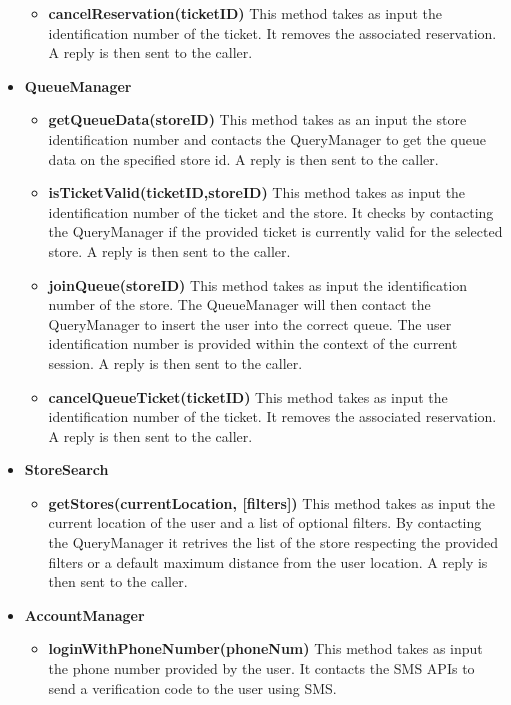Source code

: \begin{itemize}
\begin{itemize}
        \item \textbf{cancelReservation(ticketID)}
        This method takes as input the identification number of the ticket. It removes the associated reservation. 
        A reply is then sent to the caller. 
    \end{itemize}

    \item \textbf{QueueManager}
    \begin{itemize}
        \item \textbf{getQueueData(storeID)}
        This method takes as an input the store identification number and contacts the QueryManager to get the queue data on the specified store id. A reply is then sent to the caller.

        \item \textbf{isTicketValid(ticketID,storeID)}
        This method takes as input the identification number of the ticket and the store. It checks by contacting the QueryManager if the provided ticket is currently valid for the selected store. 
        A reply is then sent to the caller. 

        \item \textbf{joinQueue(storeID)}
        This method takes as input the identification number of the store. The QueueManager will then contact the QueryManager to insert the user into the correct queue. The user identification number is provided within the context of the current session.  
        A reply is then sent to the caller. 

        \item \textbf{cancelQueueTicket(ticketID)}
        This method takes as input the identification number of the ticket. It removes the associated reservation. 
        A reply is then sent to the caller. 
    \end{itemize}

    \item \textbf{StoreSearch}
    \begin{itemize}
        \item \textbf{getStores(currentLocation, [filters])}
        This method takes as input the current location of the user and a list of optional filters. By contacting the QueryManager it retrives the list of the store respecting the provided filters or a default maximum distance from the user location.
        A reply is then sent to the caller. 
    \end{itemize}

    \item \textbf{AccountManager}
    \begin{itemize}
        \item \textbf{loginWithPhoneNumber(phoneNum)}
        This method takes as input the phone number provided by the user. It contacts the SMS APIs to send a verification code to the user using SMS.


\end{itemize}
\end{itemize}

***

• **Your assignment**: Search the entries above for the word "textbf" and copy each line where it appears.

• **Your solution**:
        \item \textbf{cancelReservation(ticketID)}
    \item \textbf{QueueManager}
        \item \textbf{getQueueData(storeID)}
        \item \textbf{isTicketValid(ticketID,storeID)}
        \item \textbf{joinQueue(storeID)}
        \item \textbf{cancelQueueTicket(ticketID)}
    \item \textbf{StoreSearch}
        \item \textbf{getStores(currentLocation, [filters])}
    \item \textbf{AccountManager}
        \item \textbf{loginWithPhoneNumber(phoneNum)}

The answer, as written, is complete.